= 2017–18 Biathlon World Cup – Pursuit Women =

The 2017–18 Biathlon World Cup – Pursuit Women started on Sunday 3 December 2017 in Östersund and will finish on Saturday 24 March 2018 in Tyumen. The defending titlist is Laura Dahlmeier of Germany.

==Competition format==
The 10 km pursuit race is skied over five laps.

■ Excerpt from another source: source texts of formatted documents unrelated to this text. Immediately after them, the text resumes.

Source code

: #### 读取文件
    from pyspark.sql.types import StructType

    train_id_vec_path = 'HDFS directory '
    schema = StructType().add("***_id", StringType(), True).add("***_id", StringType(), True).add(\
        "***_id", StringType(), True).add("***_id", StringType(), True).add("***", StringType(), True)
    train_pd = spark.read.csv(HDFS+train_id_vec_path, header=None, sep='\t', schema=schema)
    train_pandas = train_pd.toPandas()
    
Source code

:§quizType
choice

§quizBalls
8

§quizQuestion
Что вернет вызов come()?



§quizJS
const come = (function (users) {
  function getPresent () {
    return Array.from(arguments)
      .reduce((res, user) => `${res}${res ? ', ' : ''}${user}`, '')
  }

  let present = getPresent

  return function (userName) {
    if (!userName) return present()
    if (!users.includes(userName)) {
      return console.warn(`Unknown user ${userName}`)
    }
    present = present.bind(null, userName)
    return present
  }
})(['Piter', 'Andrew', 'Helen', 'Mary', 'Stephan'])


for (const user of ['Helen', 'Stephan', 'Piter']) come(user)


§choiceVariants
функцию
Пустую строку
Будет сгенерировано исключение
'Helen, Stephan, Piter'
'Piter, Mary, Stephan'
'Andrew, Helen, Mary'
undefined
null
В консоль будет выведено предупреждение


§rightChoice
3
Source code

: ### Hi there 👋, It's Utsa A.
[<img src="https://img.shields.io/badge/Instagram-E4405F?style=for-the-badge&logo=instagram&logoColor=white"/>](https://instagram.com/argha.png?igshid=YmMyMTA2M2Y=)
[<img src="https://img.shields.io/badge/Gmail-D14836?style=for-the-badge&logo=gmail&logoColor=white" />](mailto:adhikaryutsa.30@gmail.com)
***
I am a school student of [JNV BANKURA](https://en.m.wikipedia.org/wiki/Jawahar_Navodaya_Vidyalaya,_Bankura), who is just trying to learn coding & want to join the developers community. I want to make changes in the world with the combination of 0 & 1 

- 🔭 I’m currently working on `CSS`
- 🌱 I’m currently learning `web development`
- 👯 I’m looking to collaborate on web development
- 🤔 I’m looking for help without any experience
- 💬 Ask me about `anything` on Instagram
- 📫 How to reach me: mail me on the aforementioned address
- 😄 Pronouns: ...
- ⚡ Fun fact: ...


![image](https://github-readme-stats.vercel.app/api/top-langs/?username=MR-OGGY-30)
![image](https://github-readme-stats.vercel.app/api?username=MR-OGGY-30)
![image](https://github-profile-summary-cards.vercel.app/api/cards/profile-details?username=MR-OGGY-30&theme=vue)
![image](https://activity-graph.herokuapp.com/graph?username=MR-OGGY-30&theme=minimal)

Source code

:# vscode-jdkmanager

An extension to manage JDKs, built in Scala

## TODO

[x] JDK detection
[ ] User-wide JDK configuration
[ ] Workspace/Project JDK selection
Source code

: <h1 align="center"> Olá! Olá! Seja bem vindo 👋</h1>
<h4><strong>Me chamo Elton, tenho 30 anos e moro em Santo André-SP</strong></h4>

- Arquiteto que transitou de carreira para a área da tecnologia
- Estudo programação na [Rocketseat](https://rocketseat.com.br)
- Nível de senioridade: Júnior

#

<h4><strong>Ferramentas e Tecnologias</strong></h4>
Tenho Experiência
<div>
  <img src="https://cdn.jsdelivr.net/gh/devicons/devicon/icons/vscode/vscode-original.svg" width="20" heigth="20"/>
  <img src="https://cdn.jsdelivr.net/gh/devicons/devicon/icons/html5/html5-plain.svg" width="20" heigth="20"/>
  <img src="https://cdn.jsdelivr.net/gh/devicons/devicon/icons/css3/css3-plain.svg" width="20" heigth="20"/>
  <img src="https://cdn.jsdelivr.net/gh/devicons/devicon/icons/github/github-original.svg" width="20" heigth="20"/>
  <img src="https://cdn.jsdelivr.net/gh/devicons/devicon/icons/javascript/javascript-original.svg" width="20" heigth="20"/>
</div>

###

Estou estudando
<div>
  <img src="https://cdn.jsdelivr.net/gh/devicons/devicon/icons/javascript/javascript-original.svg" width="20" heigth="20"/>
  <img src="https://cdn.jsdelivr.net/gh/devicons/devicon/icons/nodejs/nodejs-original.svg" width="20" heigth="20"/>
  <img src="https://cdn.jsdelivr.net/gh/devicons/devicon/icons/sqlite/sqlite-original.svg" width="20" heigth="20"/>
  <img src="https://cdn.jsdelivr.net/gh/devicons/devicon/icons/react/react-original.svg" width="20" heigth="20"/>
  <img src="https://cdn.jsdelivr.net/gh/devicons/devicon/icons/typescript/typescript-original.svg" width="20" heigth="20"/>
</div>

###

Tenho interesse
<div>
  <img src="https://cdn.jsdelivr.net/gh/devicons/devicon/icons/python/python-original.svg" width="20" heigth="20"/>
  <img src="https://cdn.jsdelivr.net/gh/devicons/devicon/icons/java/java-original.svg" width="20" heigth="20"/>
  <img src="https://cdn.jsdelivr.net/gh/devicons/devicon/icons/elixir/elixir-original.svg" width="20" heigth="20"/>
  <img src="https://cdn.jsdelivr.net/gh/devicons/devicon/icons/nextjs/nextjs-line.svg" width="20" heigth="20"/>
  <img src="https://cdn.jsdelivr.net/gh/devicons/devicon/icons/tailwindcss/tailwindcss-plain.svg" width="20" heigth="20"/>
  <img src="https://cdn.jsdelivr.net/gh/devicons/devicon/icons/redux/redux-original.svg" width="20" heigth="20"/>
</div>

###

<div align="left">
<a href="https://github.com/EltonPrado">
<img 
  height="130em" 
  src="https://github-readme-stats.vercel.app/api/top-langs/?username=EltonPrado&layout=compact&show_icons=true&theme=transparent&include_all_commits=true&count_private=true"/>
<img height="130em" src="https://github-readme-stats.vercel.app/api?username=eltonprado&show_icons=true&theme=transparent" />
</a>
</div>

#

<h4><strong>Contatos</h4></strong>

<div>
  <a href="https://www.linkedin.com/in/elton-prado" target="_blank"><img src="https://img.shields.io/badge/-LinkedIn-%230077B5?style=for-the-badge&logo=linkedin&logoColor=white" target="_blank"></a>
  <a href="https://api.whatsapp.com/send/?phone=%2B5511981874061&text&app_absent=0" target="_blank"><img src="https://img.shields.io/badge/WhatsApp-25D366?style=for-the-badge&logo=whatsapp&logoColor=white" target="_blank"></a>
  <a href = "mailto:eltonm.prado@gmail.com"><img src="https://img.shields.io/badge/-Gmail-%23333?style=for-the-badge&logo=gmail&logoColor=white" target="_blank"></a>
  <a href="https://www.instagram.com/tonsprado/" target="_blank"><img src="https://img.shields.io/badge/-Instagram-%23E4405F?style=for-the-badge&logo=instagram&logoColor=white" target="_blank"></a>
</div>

The biathlete shoots four times at any shooting lane, in the order of prone, prone, standing, standing, totalling 20 targets. For each missed target a biathlete has to run a 150 m penalty loop. Competitors' starts are staggered, according to the result of the previous sprint race.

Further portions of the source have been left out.